Hacker News new | ask | show | jobs
by 8f2ab37a-ed6c 1568 days ago
The part I don't understand though is why this is a problem. If you think the price of the service is too high, move on to a competitor. I did once I saw how much they were going to charge me this year. Hinge/Bumble are a much better ROI at this moment, and Tinder lost a long time paying customer. That's the market at work.
3 comments

> If you think the price of the service is too high, move on to a competitor.

It's a problem because it puts consumers at an even further disadvantage in a game that's already stacked against them.

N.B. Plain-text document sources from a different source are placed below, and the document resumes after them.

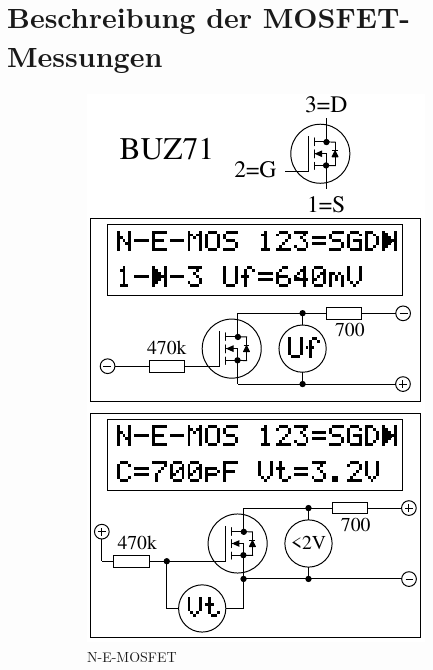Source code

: \chapter{Beschreibung der MOSFET-Messungen}
\label{sec:MOSmeasurements}

\begin{figure}[H]
  \begin{subfigure}[b]{.5\textwidth}
    \centering
    \includegraphics[width=1.\textwidth]{../FIG/MOS_BUZ71.pdf}
    \caption{N-E-MOSFET}
    \label{fig:MOS-N-E}
  \end{subfigure}
  ~
  \begin{subfigure}[b]{.5\textwidth}

\end{subfigure}
\end{figure}
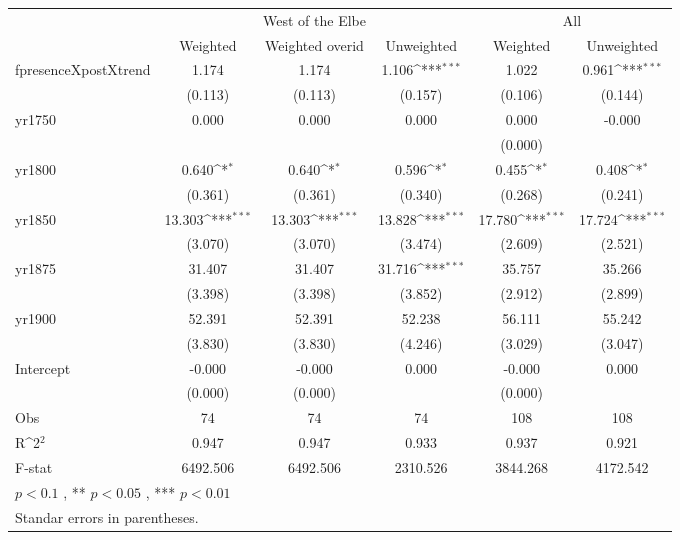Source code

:{
\def\sym#1{\ifmmode^{#1}\else\(^{#1}\)\fi}
\begin{tabular}{@{\extracolsep{2pt}}l*{5}{c}@{}}
\hline\hline
& \multicolumn{3}{c}{West of the Elbe} & \multicolumn{2}{c}{All} \\
\cline{2-4}
\cline{5-6}
 & Weighted & Weighted overid & Unweighted & Weighted & Unweighted \\
\hline
fpresenceXpostXtrend & 1.174 & 1.174 & 1.106\sym{***} & 1.022 & 0.961\sym{***} \\
 & (0.113) & (0.113) & (0.157) & (0.106) & (0.144) \\
yr1750 & 0.000 & 0.000 & 0.000 & 0.000 & -0.000 \\
 &  &  &  & (0.000) &  \\
yr1800 & 0.640\sym{*} & 0.640\sym{*} & 0.596\sym{*} & 0.455\sym{*} & 0.408\sym{*} \\
 & (0.361) & (0.361) & (0.340) & (0.268) & (0.241) \\
yr1850 & 13.303\sym{***} & 13.303\sym{***} & 13.828\sym{***} & 17.780\sym{***} & 17.724\sym{***} \\
 & (3.070) & (3.070) & (3.474) & (2.609) & (2.521) \\
yr1875 & 31.407 & 31.407 & 31.716\sym{***} & 35.757 & 35.266 \\
 & (3.398) & (3.398) & (3.852) & (2.912) & (2.899) \\
yr1900 & 52.391 & 52.391 & 52.238 & 56.111 & 55.242 \\
 & (3.830) & (3.830) & (4.246) & (3.029) & (3.047) \\
Intercept & -0.000 & -0.000 & 0.000 & -0.000 & 0.000 \\
 & (0.000) & (0.000) &  & (0.000) &  \\

\hline
Obs & 74 & 74 & 74 & 108 & 108 \\
R\sym{2} & 0.947 & 0.947 & 0.933 & 0.937 & 0.921 \\
F-stat & 6492.506 & 6492.506 & 2310.526 & 3844.268 & 4172.542 \\
\hline\hline
\multicolumn{6}{l}{\footnotesize *$p < 0.1$ , ** $p < 0.05$ , *** $p < 0.01$} \\
\multicolumn{6}{l}{\footnotesize Standar errors in parentheses.} \\
\end{tabular}
}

That you're still willing to pay makes no difference - you're still worse off than before.

Maybe it would be somewhat fair if consumers had their own well-funded departments, studying corporations to determine the lowest price they'd still be willing to sell a product for, and then collectively negotiating the price.

But we don't, and it would be a waste of humanity's limited time to play these zero-sum, when we can just make the behavior illegal.

But, that's not what I'm saying. I'm in fact not willing to pay, and I'm moving on to a competitor that provides the same service for less.
I mean if, hypothetically, they had raised their price to the maximum you were willing to pay, and hadn't gone too high.
Except that a majority of the dating sites are owned by the same company.
Last I checked, Tinder has the largest userbase compared to the other apps.